0
votes

I have about 60k file stored in HDFS, each file size is in range of kilo bytes 4kb-70kb. Am trying to process them by performing regex search on specific files I know yet, the processing takes too long, and it seems not right ...

the spark job is run on yarn

Hardware specs : 3 nodes, each has 4 core and 15G RAM

targeted_files = sc.broadcast(sc.textFile(doc).collect()) # 3 files

#hdfs://hadoop.localdomain/path/to/directory/ contains ~60K files
df = sc.wholeTextFiles(
    "hdfs://hadoop.localdomain/path/to/directory/").filter(
    lambda pairRDD: ntpath.basename(pairRDD[0]) in targeted_files.value)

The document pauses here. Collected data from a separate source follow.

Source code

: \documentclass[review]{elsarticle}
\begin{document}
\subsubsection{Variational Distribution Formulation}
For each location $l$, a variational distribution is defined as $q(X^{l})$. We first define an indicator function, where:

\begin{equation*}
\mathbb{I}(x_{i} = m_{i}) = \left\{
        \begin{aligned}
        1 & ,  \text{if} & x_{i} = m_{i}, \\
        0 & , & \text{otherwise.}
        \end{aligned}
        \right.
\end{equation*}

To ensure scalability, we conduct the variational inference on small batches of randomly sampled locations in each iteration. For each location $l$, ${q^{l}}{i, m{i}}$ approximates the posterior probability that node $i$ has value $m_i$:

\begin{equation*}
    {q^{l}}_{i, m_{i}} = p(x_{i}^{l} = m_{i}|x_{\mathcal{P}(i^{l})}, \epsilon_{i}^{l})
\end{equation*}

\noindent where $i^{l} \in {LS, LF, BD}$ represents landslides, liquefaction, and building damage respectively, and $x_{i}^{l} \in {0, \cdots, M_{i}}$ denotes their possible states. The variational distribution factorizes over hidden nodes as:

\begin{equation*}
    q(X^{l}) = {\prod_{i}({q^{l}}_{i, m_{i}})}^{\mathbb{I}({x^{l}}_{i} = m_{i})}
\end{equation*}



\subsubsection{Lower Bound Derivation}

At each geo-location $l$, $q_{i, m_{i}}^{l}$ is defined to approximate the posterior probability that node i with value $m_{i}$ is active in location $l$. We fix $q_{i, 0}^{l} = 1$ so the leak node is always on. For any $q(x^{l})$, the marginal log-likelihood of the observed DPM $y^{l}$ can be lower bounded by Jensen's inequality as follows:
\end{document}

print('Result : ', df.collect()) #when I run this step alone, took 15 mins to finish

df = df.map(filterMatchRegex).toDF(['file_name', 'result']) # this takes ~hour and still doesn't finish

would be using HDFS, spark for this task is correct ? also I thought in worst case scenario the processing time would be equal to threading approach using java ... what am I doing wrong ?

I came across this link which addresses the same problem, but am not sure how to handle it in pyspark it seems all/most of time taken during reading files from HDFS, is there a better way to read/store small files and process them with spark ?

3

3 Answers

1
votes

It doesn't seem like a right use case of spark to be honest. Your dataset is pretty small, 60k * 100k = 6 000 mB = 6 GB, which is within reason of being run on a single machine. Spark and HDFS add material overhead to processing, so the "worst case" is going to be clearly slower than a multi-threaded approach on a single machine. In general, parallelization on a single machine (multi-threading) will be faster than parallelizing over a cluster of nodes (Spark)

0
votes

In general the best tool to do search in a Hadoop setting is SOLR. It is optimized for searching, so though a tool like spark can get the job done you will never expect similar performance.

0
votes

Try df.coalesce(20) after loading to decrease the number of partitions and keep their size about ~128MB. Perform transformations and actions afterwards.